The flash reading, out on Tuesday, came in at 53.3, up on 53.2 in July.
"The August flash PMI indicates the euro zone remains on a steady growth path in the third quarter, with no signs of the recovery being derailed by 'Brexit' uncertainty," Chris Williamson, chief business economist at IHS Markit, said in a report on Tuesday.
He said the PMI data was consistent with economic growth in the 19-country euro zone averaging 0.3 percent in the third quarter, quarter-on-quarter, or 1.2 percent annualized. That would be similar to growth seen in the first half of the year.
"While the resilience of the PMI in August will add to the belief the European Central Bank (ECB) will see no need for any immediate further stimulus, the weakness of the overall pace of expansion and disappointing trends in hiring, order books, business optimism and prices all suggest that policymakers will keep the door open for more stimulus later in the year," Williamson said.
The euro zone composite index read 53.2 in July, marginally up on 53.1 on June.
Euro zone economic data has been in heightened focus since the U.K.'s vote to leave the European Union on June 23, which is seen knocking confidence in neighboring countries.
So far, evidence has been mixed. Euro area annual inflation crept higher to 0.2 percent in July from 0.1 percent in June, according to official data from the European Commission. Other major data out, such as second-quarter economic growth from the European Commission, have covered little of the period after the referendum so provide little indication of any hit.
"The fact that the euro zone PMI has not fallen in the two months following the U.K.'s Brexit vote will be welcome news for policymakers.

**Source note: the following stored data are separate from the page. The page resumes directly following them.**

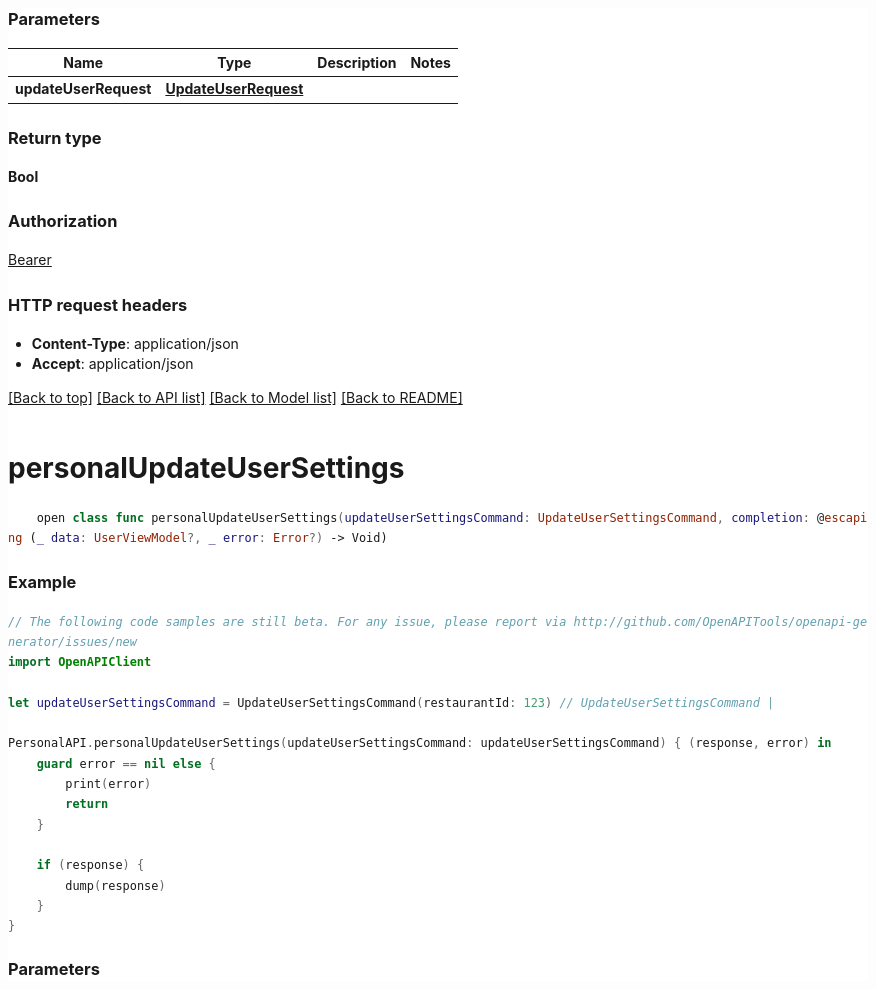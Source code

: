 ### Parameters

Name | Type | Description  | Notes
------------- | ------------- | ------------- | -------------
 **updateUserRequest** | [**UpdateUserRequest**](UpdateUserRequest.md) |  | 

### Return type

**Bool**

### Authorization

[Bearer](../README.md#Bearer)

### HTTP request headers

 - **Content-Type**: application/json
 - **Accept**: application/json

[[Back to top]](#) [[Back to API list]](../README.md#documentation-for-api-endpoints) [[Back to Model list]](../README.md#documentation-for-models) [[Back to README]](../README.md)

# **personalUpdateUserSettings**
```swift
    open class func personalUpdateUserSettings(updateUserSettingsCommand: UpdateUserSettingsCommand, completion: @escaping (_ data: UserViewModel?, _ error: Error?) -> Void)
```



### Example
```swift
// The following code samples are still beta. For any issue, please report via http://github.com/OpenAPITools/openapi-generator/issues/new
import OpenAPIClient

let updateUserSettingsCommand = UpdateUserSettingsCommand(restaurantId: 123) // UpdateUserSettingsCommand | 

PersonalAPI.personalUpdateUserSettings(updateUserSettingsCommand: updateUserSettingsCommand) { (response, error) in
    guard error == nil else {
        print(error)
        return
    }

    if (response) {
        dump(response)
    }
}
```

### Parameters
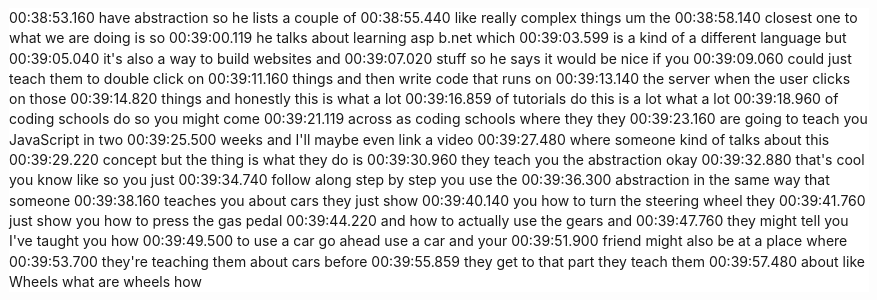 00:38:53.160
have abstraction so he lists a couple of
00:38:55.440
like really complex things um the
00:38:58.140
closest one to what we are doing is so
00:39:00.119
he talks about learning asp b.net which
00:39:03.599
is a kind of a different language but
00:39:05.040
it's also a way to build websites and
00:39:07.020
stuff so he says it would be nice if you
00:39:09.060
could just teach them to double click on
00:39:11.160
things and then write code that runs on
00:39:13.140
the server when the user clicks on those
00:39:14.820
things and honestly this is what a lot
00:39:16.859
of tutorials do this is a lot what a lot
00:39:18.960
of coding schools do so you might come
00:39:21.119
across as coding schools where they they
00:39:23.160
are going to teach you JavaScript in two
00:39:25.500
weeks and I'll maybe even link a video
00:39:27.480
where someone kind of talks about this
00:39:29.220
concept but the thing is what they do is
00:39:30.960
they teach you the abstraction okay
00:39:32.880
that's cool you know like so you just
00:39:34.740
follow along step by step you use the
00:39:36.300
abstraction in the same way that someone
00:39:38.160
teaches you about cars they just show
00:39:40.140
you how to turn the steering wheel they
00:39:41.760
just show you how to press the gas pedal
00:39:44.220
and how to actually use the gears and
00:39:47.760
they might tell you I've taught you how
00:39:49.500
to use a car go ahead use a car and your
00:39:51.900
friend might also be at a place where
00:39:53.700
they're teaching them about cars before
00:39:55.859
they get to that part they teach them
00:39:57.480
about like Wheels what are wheels how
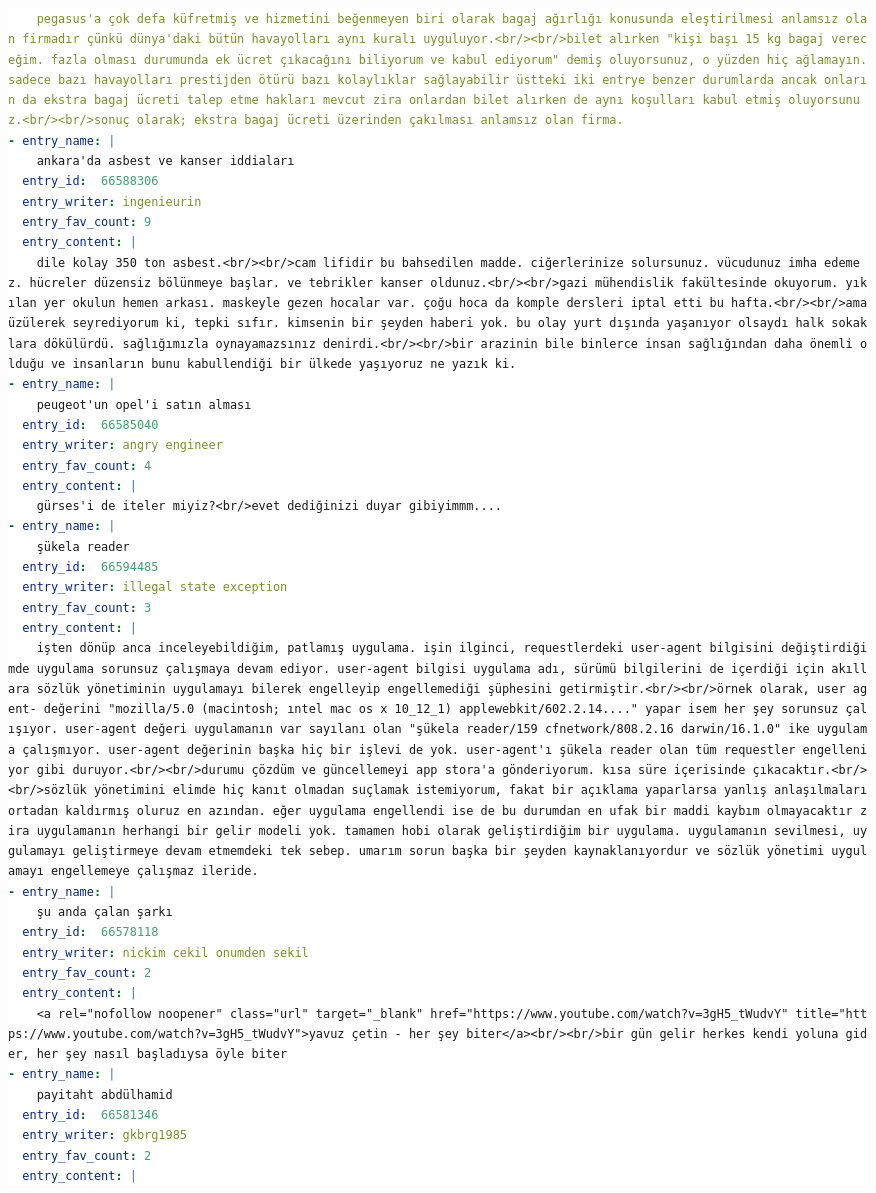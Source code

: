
 ```yaml
    pegasus'a çok defa küfretmiş ve hizmetini beğenmeyen biri olarak bagaj ağırlığı konusunda eleştirilmesi anlamsız olan firmadır çünkü dünya'daki bütün havayolları aynı kuralı uyguluyor.<br/><br/>bilet alırken "kişi başı 15 kg bagaj vereceğim. fazla olması durumunda ek ücret çıkacağını biliyorum ve kabul ediyorum" demiş oluyorsunuz, o yüzden hiç ağlamayın. sadece bazı havayolları prestijden ötürü bazı kolaylıklar sağlayabilir üstteki iki entrye benzer durumlarda ancak onların da ekstra bagaj ücreti talep etme hakları mevcut zira onlardan bilet alırken de aynı koşulları kabul etmiş oluyorsunuz.<br/><br/>sonuç olarak; ekstra bagaj ücreti üzerinden çakılması anlamsız olan firma.
- entry_name: |
    ankara'da asbest ve kanser iddiaları
  entry_id:  66588306
  entry_writer: ingenieurin
  entry_fav_count: 9
  entry_content: |
    dile kolay 350 ton asbest.<br/><br/>cam lifidir bu bahsedilen madde. ciğerlerinize solursunuz. vücudunuz imha edemez. hücreler düzensiz bölünmeye başlar. ve tebrikler kanser oldunuz.<br/><br/>gazi mühendislik fakültesinde okuyorum. yıkılan yer okulun hemen arkası. maskeyle gezen hocalar var. çoğu hoca da komple dersleri iptal etti bu hafta.<br/><br/>ama üzülerek seyrediyorum ki, tepki sıfır. kimsenin bir şeyden haberi yok. bu olay yurt dışında yaşanıyor olsaydı halk sokaklara dökülürdü. sağlığımızla oynayamazsınız denirdi.<br/><br/>bir arazinin bile binlerce insan sağlığından daha önemli olduğu ve insanların bunu kabullendiği bir ülkede yaşıyoruz ne yazık ki.
- entry_name: |
    peugeot'un opel'i satın alması
  entry_id:  66585040
  entry_writer: angry engineer
  entry_fav_count: 4
  entry_content: |
    gürses'i de iteler miyiz?<br/>evet dediğinizi duyar gibiyimmm....
- entry_name: |
    şükela reader
  entry_id:  66594485
  entry_writer: illegal state exception
  entry_fav_count: 3
  entry_content: |
    işten dönüp anca inceleyebildiğim, patlamış uygulama. işin ilginci, requestlerdeki user-agent bilgisini değiştirdiğimde uygulama sorunsuz çalışmaya devam ediyor. user-agent bilgisi uygulama adı, sürümü bilgilerini de içerdiği için akıllara sözlük yönetiminin uygulamayı bilerek engelleyip engellemediği şüphesini getirmiştir.<br/><br/>örnek olarak, user agent- değerini "mozilla/5.0 (macintosh; ıntel mac os x 10_12_1) applewebkit/602.2.14...." yapar isem her şey sorunsuz çalışıyor. user-agent değeri uygulamanın var sayılanı olan "şükela reader/159 cfnetwork/808.2.16 darwin/16.1.0" ike uygulama çalışmıyor. user-agent değerinin başka hiç bir işlevi de yok. user-agent'ı şükela reader olan tüm requestler engelleniyor gibi duruyor.<br/><br/>durumu çözdüm ve güncellemeyi app stora'a gönderiyorum. kısa süre içerisinde çıkacaktır.<br/><br/>sözlük yönetimini elimde hiç kanıt olmadan suçlamak istemiyorum, fakat bir açıklama yaparlarsa yanlış anlaşılmaları ortadan kaldırmış oluruz en azından. eğer uygulama engellendi ise de bu durumdan en ufak bir maddi kaybım olmayacaktır zira uygulamanın herhangi bir gelir modeli yok. tamamen hobi olarak geliştirdiğim bir uygulama. uygulamanın sevilmesi, uygulamayı geliştirmeye devam etmemdeki tek sebep. umarım sorun başka bir şeyden kaynaklanıyordur ve sözlük yönetimi uygulamayı engellemeye çalışmaz ileride.
- entry_name: |
    şu anda çalan şarkı
  entry_id:  66578118
  entry_writer: nickim cekil onumden sekil
  entry_fav_count: 2
  entry_content: |
    <a rel="nofollow noopener" class="url" target="_blank" href="https://www.youtube.com/watch?v=3gH5_tWudvY" title="https://www.youtube.com/watch?v=3gH5_tWudvY">yavuz çetin - her şey biter</a><br/><br/>bir gün gelir herkes kendi yoluna gider, her şey nasıl başladıysa öyle biter
- entry_name: |
    payitaht abdülhamid
  entry_id:  66581346
  entry_writer: gkbrg1985
  entry_fav_count: 2
  entry_content: |
```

But growth remains too sluggish to push core inflation back to the ECB's target," Stephen Brown, European economist at Capital Economics, said in a report published after the PMI data.
With that in mind, Capital Economics reiterated its forecast that the ECB will increase monetary support after the next policy meeting in September. It sees the central bank increasing its asset-purchasing program to 90 billion euros ($102 billion) from 80 billion euro per month and extending the program by six months to September 2017.
German private sector activity slowed to a two-month low of 54.4 in August, down from 55.3 in July, according to the Markit index on Tuesday. Readings over 50 signal economic expansion, but the declining numbers suggest growth is slowing.
"Output, new orders and employment all rose at slightly weaker rates during the month, thereby signalling that business conditions have become a bit more challenging since the prior month," Oliver Kolodseike, economist at IHS Markit, said in a report on Tuesday.
Meanwhile, French private sector output hit a 10-month high in August, with the Markit flash French composite output index at 51.6.
"France's private sector economy gathered some momentum in August, raising hopes of a pick-up in GDP growth after the stagnation seen in the second quarter. A stronger contribution from the service sector bolstered overall output, while manufacturing held its ground to halt a recent slide," Jack Kennedy, senior economist at IHS Markit, said in a report on Tuesday.
"That said, the trend in incoming new business remains muted while firms indicated a return to job shedding in the latest month, suggesting that the recovery remains stuck in the slow lane," he added.